(Your assignment) When copying the records below, omit any image and print everything else exactly.

::::::::::

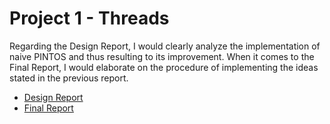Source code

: # Project 1 - Threads

Regarding the Design Report, I would clearly analyze the implementation of naive PINTOS and thus resulting to its improvement. When it comes to the Final Report, I would elaborate on the procedure of implementing the ideas stated in the previous report. 


* [Design Report](https://github.com/khaukhau/PINTOS-Project/blob/Project-1/Khau-Lien-Kiet-49004033_Nguyen-Duong-Tung-49004034-DESIGN-REPORT-1.pdf)
* [Final Report](https://github.com/khaukhau/PINTOS-Project/blob/Project-1/Khau%20Lien%20Kiet%20-%2049004033_final%20report.pdf)
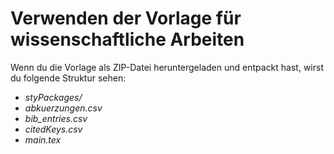 # Verwenden der Vorlage für wissenschaftliche Arbeiten

Wenn du die Vorlage als ZIP-Datei heruntergeladen und entpackt hast, wirst du folgende Struktur sehen:
- *styPackages/*
- *abkuerzungen.csv*
- *bib_entries.csv*
- *citedKeys.csv*
- *main.tex*
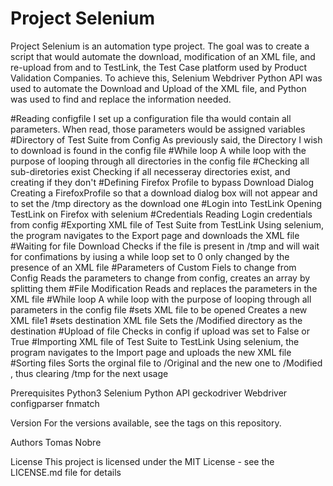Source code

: # Project Selenium
Project Selenium is an automation type project. The goal was to create a script that would automate the download, modification of an XML file, and re-upload from and to TestLink, the Test Case platform used by Product Validation Companies. To achieve this, Selenium Webdriver Python API was used to automate the Download and Upload of the XML file, and Python was used to find and replace the information needed.

#Reading configfile
I set up a configuration file tha  would contain all parameters. When read, those parameters would be assigned variables
#Directory of Test Suite from Config
As previously said, the Directory I wish to download is found in the config file
#While loop
A while loop with the purpose of looping through all directories in the config file
#Checking all sub-diretories exist
Checking if all necesseray directories exist, and creating if they don't
#Defining Firefox Profile to bypass Download Dialog
Creating a FirefoxProfile so that a download dialog box will not appear and to set the /tmp directory as the download one
#Login into TestLink
Opening TestLink on Firefox with selenium
#Credentials
Reading Login credentials from config
#Exporting XML file of Test Suite from TestLink
Using selenium, the program navigates to the Export page and downloads the XML file
#Waiting for file Download
Checks if the file is present in /tmp and will wait for confimations by iusing a while loop set to 0 only changed by the presence of an XML file
#Parameters of Custom Fiels to change from Config
Reads the parameters to change from config, creates an array by splitting them
#File Modification
Reads and replaces the parameters in the XML file
#While loop
A while loop with the purpose of looping through all parameters in the config file
#sets XML file to be opened
Creates a new XML file1
#sets destination XML file
Sets the /Modified directory as the destination
#Upload of file
Checks in config if upload was set to False or True
#Importing XML file of Test Suite to TestLink
Using selenium, the program navigates to the Import page and uploads the new XML file
#Sorting files
Sorts the orginal file to /Original and the new one to /Modified , thus clearing /tmp for the next usage








Prerequisites
Python3
Selenium Python API
geckodriver Webdriver
configparser
fnmatch


Version
For the versions available, see the tags on this repository.

Authors
Tomas Nobre

License
This project is licensed under the MIT License - see the LICENSE.md file for details
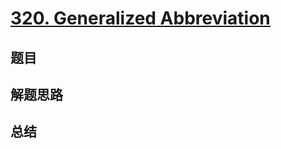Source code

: # [320. Generalized Abbreviation](https://leetcode.com/problems/generalized-abbreviation/)

## 题目


## 解题思路


## 总结


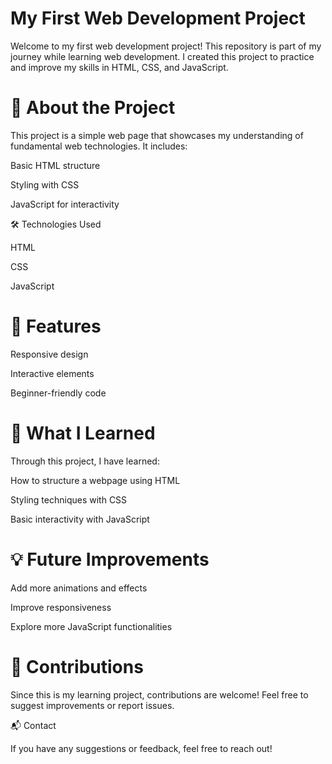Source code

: # My First Web Development Project

Welcome to my first web development project! This repository is part of my journey while learning web development. I created this project to practice and improve my skills in HTML, CSS, and JavaScript.

# 🚀 About the Project

This project is a simple web page that showcases my understanding of fundamental web technologies. It includes:

Basic HTML structure

Styling with CSS

JavaScript for interactivity

🛠 Technologies Used

HTML

CSS

JavaScript

# 📌 Features

Responsive design

Interactive elements

Beginner-friendly code

# 📖 What I Learned

Through this project, I have learned:

How to structure a webpage using HTML

Styling techniques with CSS

Basic interactivity with JavaScript

# 💡 Future Improvements

Add more animations and effects

Improve responsiveness

Explore more JavaScript functionalities

# 🤝 Contributions

Since this is my learning project, contributions are welcome! Feel free to suggest improvements or report issues.

📬 Contact

If you have any suggestions or feedback, feel free to reach out!
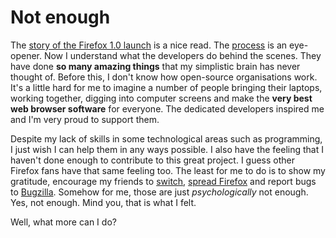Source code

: Not enough
===

The [story of the Firefox 1.0 launch](http://weblogs.mozillazine.org/mitchell/archives/2005/01/firefox_10_laun_1.html "Firefox 1.0 Launch Day") is a nice read. The [process](http://weblogs.mozillazine.org/asa/archives/007309.html "making releases happen - answers") is an eye-opener. Now I understand what the developers do behind the scenes. They have done **so many amazing things** that my simplistic brain has never thought of. Before this, I don't know how open-source organisations work. It's a little hard for me to imagine a number of people bringing their laptops, working together, digging into computer screens and make the **very best web browser software** for everyone. The dedicated developers inspired me and I'm very proud to support them.

Despite my lack of skills in some technological areas such as programming, I just wish I can help them in any ways possible. I also have the feeling that I haven't done enough to contribute to this great project. I guess other Firefox fans have that same feeling too. The least for me to do is to show my gratitude, encourage my friends to [switch](http://switch2firefox.com/ "Switch2Firefox"), [spread Firefox](http://spreadfirefox.com/) and report bugs to [Bugzilla](http://bugzilla.mozilla.org/). Somehow for me, those are just *psychologically* not enough. Yes, not enough. Mind you, that is what I felt.

Well, what more can I do?
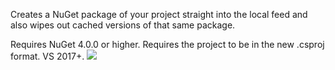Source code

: Creates a NuGet package of your project straight into the local feed and also wipes out cached versions of that same package.

Requires NuGet 4.0.0 or higher.
Requires the project to be in the new .csproj format. VS 2017+. ![](http://cdn.0x33.io/LocalPackage.Demo.gif)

::::::::::

(Solved exercise)
Source code

: # Project 1 - Threads

Regarding the Design Report, I would clearly analyze the implementation of naive PINTOS and thus resulting to its improvement. When it comes to the Final Report, I would elaborate on the procedure of implementing the ideas stated in the previous report. 


* [Design Report](https://github.com/khaukhau/PINTOS-Project/blob/Project-1/Khau-Lien-Kiet-49004033_Nguyen-Duong-Tung-49004034-DESIGN-REPORT-1.pdf)
* [Final Report](https://github.com/khaukhau/PINTOS-Project/blob/Project-1/Khau%20Lien%20Kiet%20-%2049004033_final%20report.pdf)
 # Verwenden der Vorlage für wissenschaftliche Arbeiten

Wenn du die Vorlage als ZIP-Datei heruntergeladen und entpackt hast, wirst du folgende Struktur sehen:
- *styPackages/*
- *abkuerzungen.csv*
- *bib_entries.csv*
- *citedKeys.csv*
- *main.tex*
Source code

: # Project Selenium
Project Selenium is an automation type project. The goal was to create a script that would automate the download, modification of an XML file, and re-upload from and to TestLink, the Test Case platform used by Product Validation Companies. To achieve this, Selenium Webdriver Python API was used to automate the Download and Upload of the XML file, and Python was used to find and replace the information needed.

#Reading configfile
I set up a configuration file tha  would contain all parameters. When read, those parameters would be assigned variables
#Directory of Test Suite from Config
As previously said, the Directory I wish to download is found in the config file
#While loop
A while loop with the purpose of looping through all directories in the config file
#Checking all sub-diretories exist
Checking if all necesseray directories exist, and creating if they don't
#Defining Firefox Profile to bypass Download Dialog
Creating a FirefoxProfile so that a download dialog box will not appear and to set the /tmp directory as the download one
#Login into TestLink
Opening TestLink on Firefox with selenium
#Credentials
Reading Login credentials from config
#Exporting XML file of Test Suite from TestLink
Using selenium, the program navigates to the Export page and downloads the XML file
#Waiting for file Download
Checks if the file is present in /tmp and will wait for confimations by iusing a while loop set to 0 only changed by the presence of an XML file
#Parameters of Custom Fiels to change from Config
Reads the parameters to change from config, creates an array by splitting them
#File Modification
Reads and replaces the parameters in the XML file
#While loop
A while loop with the purpose of looping through all parameters in the config file
#sets XML file to be opened
Creates a new XML file1
#sets destination XML file
Sets the /Modified directory as the destination
#Upload of file
Checks in config if upload was set to False or True
#Importing XML file of Test Suite to TestLink
Using selenium, the program navigates to the Import page and uploads the new XML file
#Sorting files
Sorts the orginal file to /Original and the new one to /Modified , thus clearing /tmp for the next usage








Prerequisites
Python3
Selenium Python API
geckodriver Webdriver
configparser
fnmatch


Version
For the versions available, see the tags on this repository.

Authors
Tomas Nobre

License
This project is licensed under the MIT License - see the LICENSE.md file for details
Source code

: # [320. Generalized Abbreviation](https://leetcode.com/problems/generalized-abbreviation/)

## 题目


## 解题思路


## 总结


Source code

: # My First Web Development Project

Welcome to my first web development project! This repository is part of my journey while learning web development. I created this project to practice and improve my skills in HTML, CSS, and JavaScript.

# 🚀 About the Project

This project is a simple web page that showcases my understanding of fundamental web technologies. It includes:

Basic HTML structure

Styling with CSS

JavaScript for interactivity

🛠 Technologies Used

HTML

CSS

JavaScript

# 📌 Features

Responsive design

Interactive elements

Beginner-friendly code

# 📖 What I Learned

Through this project, I have learned:

How to structure a webpage using HTML

Styling techniques with CSS

Basic interactivity with JavaScript

# 💡 Future Improvements

Add more animations and effects

Improve responsiveness

Explore more JavaScript functionalities

# 🤝 Contributions

Since this is my learning project, contributions are welcome! Feel free to suggest improvements or report issues.

📬 Contact

If you have any suggestions or feedback, feel free to reach out!
Source code

: Not enough
===

The [story of the Firefox 1.0 launch](http://weblogs.mozillazine.org/mitchell/archives/2005/01/firefox_10_laun_1.html "Firefox 1.0 Launch Day") is a nice read. The [process](http://weblogs.mozillazine.org/asa/archives/007309.html "making releases happen - answers") is an eye-opener. Now I understand what the developers do behind the scenes. They have done **so many amazing things** that my simplistic brain has never thought of. Before this, I don't know how open-source organisations work. It's a little hard for me to imagine a number of people bringing their laptops, working together, digging into computer screens and make the **very best web browser software** for everyone. The dedicated developers inspired me and I'm very proud to support them.

Despite my lack of skills in some technological areas such as programming, I just wish I can help them in any ways possible. I also have the feeling that I haven't done enough to contribute to this great project. I guess other Firefox fans have that same feeling too. The least for me to do is to show my gratitude, encourage my friends to [switch](http://switch2firefox.com/ "Switch2Firefox"), [spread Firefox](http://spreadfirefox.com/) and report bugs to [Bugzilla](http://bugzilla.mozilla.org/). Somehow for me, those are just *psychologically* not enough. Yes, not enough. Mind you, that is what I felt.

Well, what more can I do?
Source code

: Creates a NuGet package of your project straight into the local feed and also wipes out cached versions of that same package.

Requires NuGet 4.0.0 or higher.
Requires the project to be in the new .csproj format. VS 2017+. ![](http://cdn.0x33.io/LocalPackage.Demo.gif)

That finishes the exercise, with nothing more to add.